The Language of Thorns: Midnight Tales and Dangerous Magic
Leigh Bardugo
The Language of Thorns: Midnight Tales and Dangerous Magic is a collection of six doubly fictional stories. They are doubly fictional in that (1) They are folktales -- the fiction a culture tells itself and its children, and (2) They are the folktales of fictional cultures: the nations of Leigh Bardugo's Grishaverse. The six stories come from four countries
Novyi Zem: "Ayama and the Thorn Wood", ★★★★★.

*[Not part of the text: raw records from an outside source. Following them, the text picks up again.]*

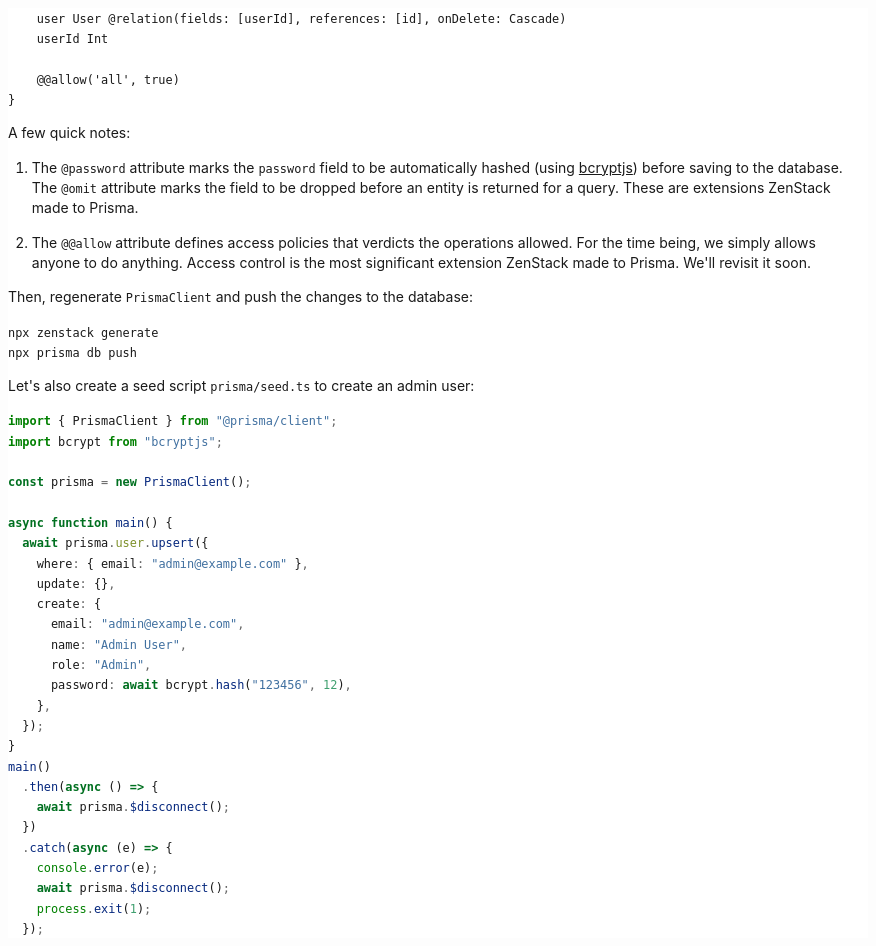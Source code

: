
 ```zmodel
    user User @relation(fields: [userId], references: [id], onDelete: Cascade)
    userId Int

    @@allow('all', true)
}
```

A few quick notes:

1. The `@password` attribute marks the `password` field to be automatically hashed (using [bcryptjs](https://www.npmjs.com/package/bcryptjs)) before saving to the database. The `@omit` attribute marks the field to be dropped before an entity is returned for a query. These are extensions ZenStack made to Prisma.
   
2. The `@@allow` attribute defines access policies that verdicts the operations allowed. For the time being, we simply allows anyone to do anything. Access control is the most significant extension ZenStack made to Prisma. We'll revisit it soon.

Then, regenerate `PrismaClient` and push the changes to the database:

```bash
npx zenstack generate
npx prisma db push
```

Let's also create a seed script `prisma/seed.ts` to create an admin user:

```ts title="prisma/seed.ts"
import { PrismaClient } from "@prisma/client";
import bcrypt from "bcryptjs";

const prisma = new PrismaClient();

async function main() {
  await prisma.user.upsert({
    where: { email: "admin@example.com" },
    update: {},
    create: {
      email: "admin@example.com",
      name: "Admin User",
      role: "Admin",
      password: await bcrypt.hash("123456", 12),
    },
  });
}
main()
  .then(async () => {
    await prisma.$disconnect();
  })
  .catch(async (e) => {
    console.error(e);
    await prisma.$disconnect();
    process.exit(1);
  });
```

Ravka: "The Too-Clever Fox", ★★★★☆, "The Witch of Duva", ★★★★★, "Little Knife", ★★★☆☆.
Kerch: "The Soldier Prince", ★★★★☆.
Fjerda: "When Water Sang Fire", ★★★★★.
The Ravkan stories were published individually by Tor, and I have reviewed them separately. (My reviews are linked in the list above.) The Zemeni, Kerch, and Fjerdan stories were new to me. Beginning "Ayama and the Thorn Wood" after having read the three Ravkan stories, I was immediately impressed at how different the tone was. Ravka is transparently based on Russia, and the Ravkan folk tales have a palpable Russian feel. "Ayama and the Thorn Wood" does not. Neither do "The Soldier Prince" or "When Water Sang Fire". "The Soldier Prince" felt like a story from Holland to me. "When Water Sang Fire" is clearly Scandinavian in tone. "Ayama and the Thorn Wood" I could not identify -- it has elements from Greek mythology, but felt very Arabian Nights to me.

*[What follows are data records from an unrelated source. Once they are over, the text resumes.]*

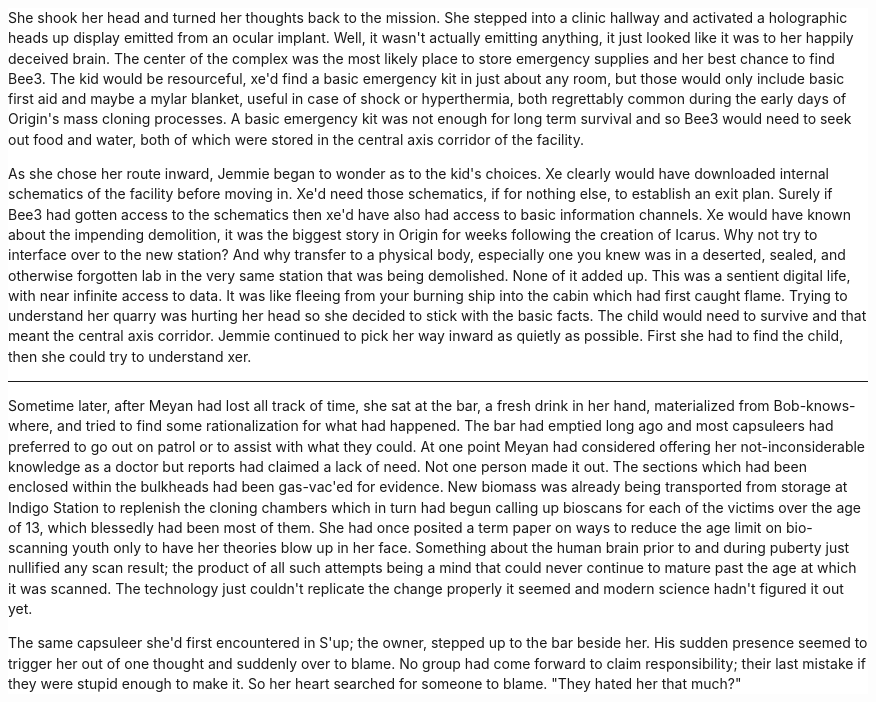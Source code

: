 She shook her head and turned her thoughts back to the mission. She stepped into a clinic hallway and activated a holographic heads up display emitted from an ocular implant. Well, it wasn't actually emitting anything, it just looked like it was to her happily deceived brain. The center of the complex was the most likely place to store emergency supplies and her best chance to find Bee3. The kid would be resourceful, xe'd find a basic emergency kit in just about any room, but those would only include basic first aid and maybe a mylar blanket, useful in case of shock or hyperthermia, both regrettably common during the early days of Origin's mass cloning processes. A basic emergency kit was not enough for long term survival and so Bee3 would need to seek out food and water, both of which were stored in the central axis corridor of the facility.

As she chose her route inward, Jemmie began to wonder as to the kid's choices. Xe clearly would have downloaded internal schematics of the facility before moving in. Xe'd need those schematics, if for nothing else, to establish an exit plan. Surely if Bee3 had gotten access to the schematics then xe'd have also had access to basic information channels. Xe would have known about the impending demolition, it was the biggest story in Origin for weeks following the creation of Icarus. Why not try to interface over to the new station? And why transfer to a physical body, especially one you knew was in a deserted, sealed, and otherwise forgotten lab in the very same station that was being demolished. None of it added up. This was a sentient digital life, with near infinite access to data. It was like fleeing from your burning ship into the cabin which had first caught flame. Trying to understand her quarry was hurting her head so she decided to stick with the basic facts. The child would need to survive and that meant the central axis corridor. Jemmie continued to pick her way inward as quietly as possible. First she had to find the child, then she could try to understand xer.

_________________________________

Sometime later, after Meyan had lost all track of time, she sat at the bar, a fresh drink in her hand, materialized from Bob-knows-where, and tried to find some rationalization for what had happened. The bar had emptied long ago and most capsuleers had preferred to go out on patrol or to assist with what they could. At one point Meyan had considered offering her not-inconsiderable knowledge as a doctor but reports had claimed a lack of need. Not one person made it out. The sections which had been enclosed within the bulkheads had been gas-vac'ed for evidence. New biomass was already being transported from storage at Indigo Station to replenish the cloning chambers which in turn had begun calling up bioscans for each of the victims over the age of 13, which blessedly had been most of them. She had once posited a term paper on ways to reduce the age limit on bio-scanning youth only to have her theories blow up in her face. Something about the human brain prior to and during puberty just nullified any scan result; the product of all such attempts being a mind that could never continue to mature past the age at which it was scanned. The technology just couldn't replicate the change properly it seemed and modern science hadn't figured it out yet.

The same capsuleer she'd first encountered in S'up; the owner, stepped up to the bar beside her. His sudden presence seemed to trigger her out of one thought and suddenly over to blame. No group had come forward to claim responsibility; their last mistake if they were stupid enough to make it. So her heart searched for someone to blame. "They hated her that much?"

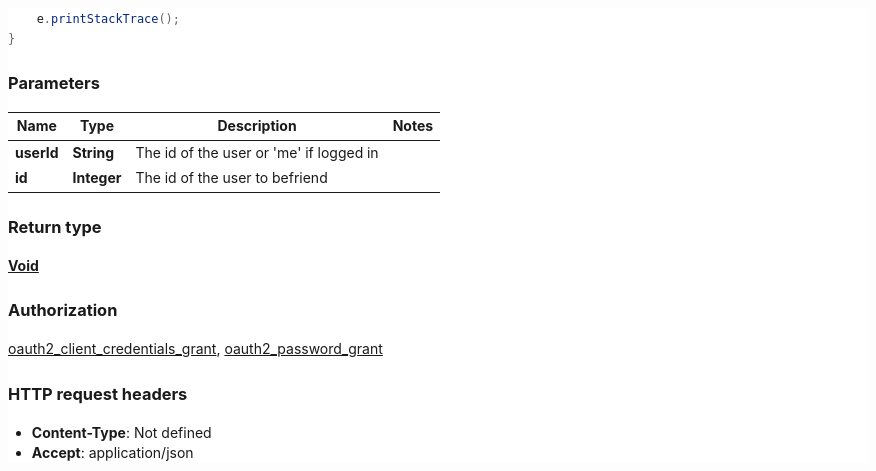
 ```java
    e.printStackTrace();
}
```

### Parameters

Name | Type | Description  | Notes
------------- | ------------- | ------------- | -------------
 **userId** | **String**| The id of the user or &#39;me&#39; if logged in |
 **id** | **Integer**| The id of the user to befriend |

### Return type

[**Void**](.md)

### Authorization

[oauth2_client_credentials_grant](../README.md#oauth2_client_credentials_grant), [oauth2_password_grant](../README.md#oauth2_password_grant)

### HTTP request headers

 - **Content-Type**: Not defined
 - **Accept**: application/json

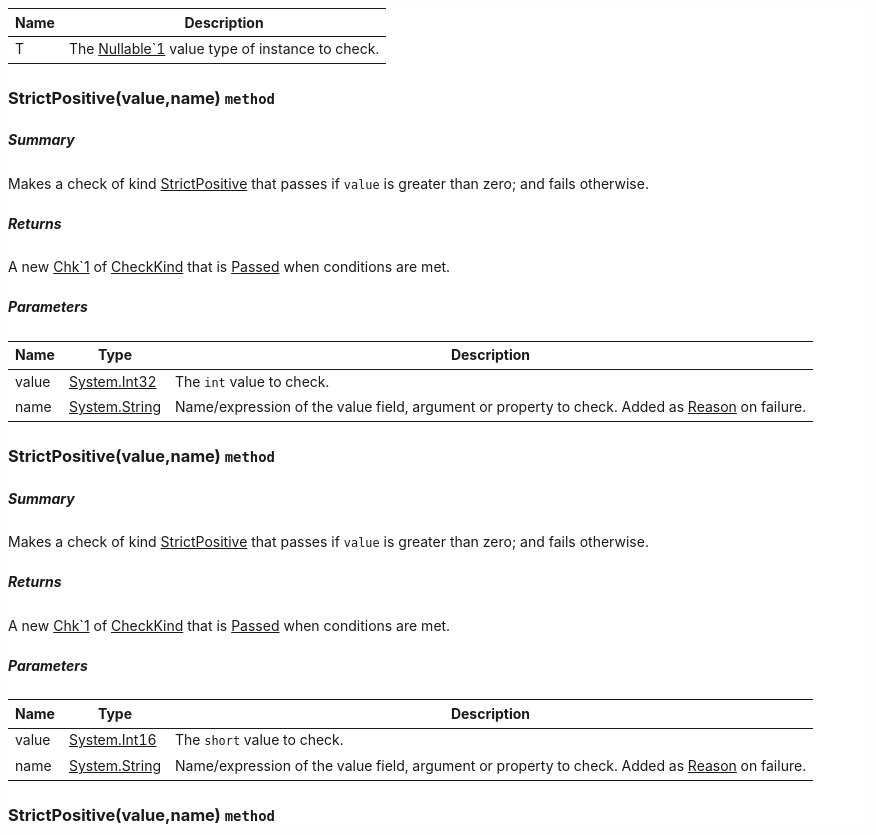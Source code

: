| Name | Description |
| ---- | ----------- |
| T | The [Nullable\`1](http://msdn.microsoft.com/query/dev14.query?appId=Dev14IDEF1&l=EN-US&k=k:System.Nullable`1 'System.Nullable`1') value type of instance to check. |

<a name='M-Semantica-Checks-Check-StrictPositive-System-Int32,System-String-'></a>
### StrictPositive(value,name) `method`

##### Summary

Makes a check of kind [StrictPositive](#F-Semantica-Checks-CheckKind-StrictPositive 'Semantica.Checks.CheckKind.StrictPositive') that passes if `value` is greater than
zero; and fails otherwise.

##### Returns

A new [Chk\`1](#T-Semantica-Checks-Chk`1 'Semantica.Checks.Chk`1') of [CheckKind](#T-Semantica-Checks-CheckKind 'Semantica.Checks.CheckKind') that is [Passed](#P-Semantica-Checks-Chk-Passed 'Semantica.Checks.Chk.Passed') when conditions are met.

##### Parameters

| Name | Type | Description |
| ---- | ---- | ----------- |
| value | [System.Int32](http://msdn.microsoft.com/query/dev14.query?appId=Dev14IDEF1&l=EN-US&k=k:System.Int32 'System.Int32') | The `int` value to check. |
| name | [System.String](http://msdn.microsoft.com/query/dev14.query?appId=Dev14IDEF1&l=EN-US&k=k:System.String 'System.String') | Name/expression of the value field, argument or property to check. Added as [Reason](#P-Semantica-Checks-Chk-Reason 'Semantica.Checks.Chk.Reason') on failure. |

<a name='M-Semantica-Checks-Check-StrictPositive-System-Int16,System-String-'></a>
### StrictPositive(value,name) `method`

##### Summary

Makes a check of kind [StrictPositive](#F-Semantica-Checks-CheckKind-StrictPositive 'Semantica.Checks.CheckKind.StrictPositive') that passes if `value` is greater than
zero; and fails otherwise.

##### Returns

A new [Chk\`1](#T-Semantica-Checks-Chk`1 'Semantica.Checks.Chk`1') of [CheckKind](#T-Semantica-Checks-CheckKind 'Semantica.Checks.CheckKind') that is [Passed](#P-Semantica-Checks-Chk-Passed 'Semantica.Checks.Chk.Passed') when conditions are met.

##### Parameters

| Name | Type | Description |
| ---- | ---- | ----------- |
| value | [System.Int16](http://msdn.microsoft.com/query/dev14.query?appId=Dev14IDEF1&l=EN-US&k=k:System.Int16 'System.Int16') | The `short` value to check. |
| name | [System.String](http://msdn.microsoft.com/query/dev14.query?appId=Dev14IDEF1&l=EN-US&k=k:System.String 'System.String') | Name/expression of the value field, argument or property to check. Added as [Reason](#P-Semantica-Checks-Chk-Reason 'Semantica.Checks.Chk.Reason') on failure. |

<a name='M-Semantica-Checks-Check-StrictPositive-System-Int64,System-String-'></a>
### StrictPositive(value,name) `method`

Each of the six stories is recognizably a riff on some well-known story from our world. They are not, however, retellings. Although Bardugo begins with recognizable ideas from familiar stories, the stories she tells are not familiar. They are her own stories, darker than the stories you know and yet brilliant. Here are the stories I recognized:
The Too-Clever Fox: The trickster -- Reynard, Anansi, Br'er Rabbit, etc.
The Witch of Duva: Hansel and Gretel
Little Knife: Stories in which a king sets tasks for suitors for the hand of his daughter.
The Soldier Prince: The Nutcracker and the Mouse King.
When Water Sang Fire: The Little Mermaid.
Ayama and the Thorn Wood: The Minotaur.
"Ayama and the Thorn Wood" and "When Water Sang Fire" are particularly powerful.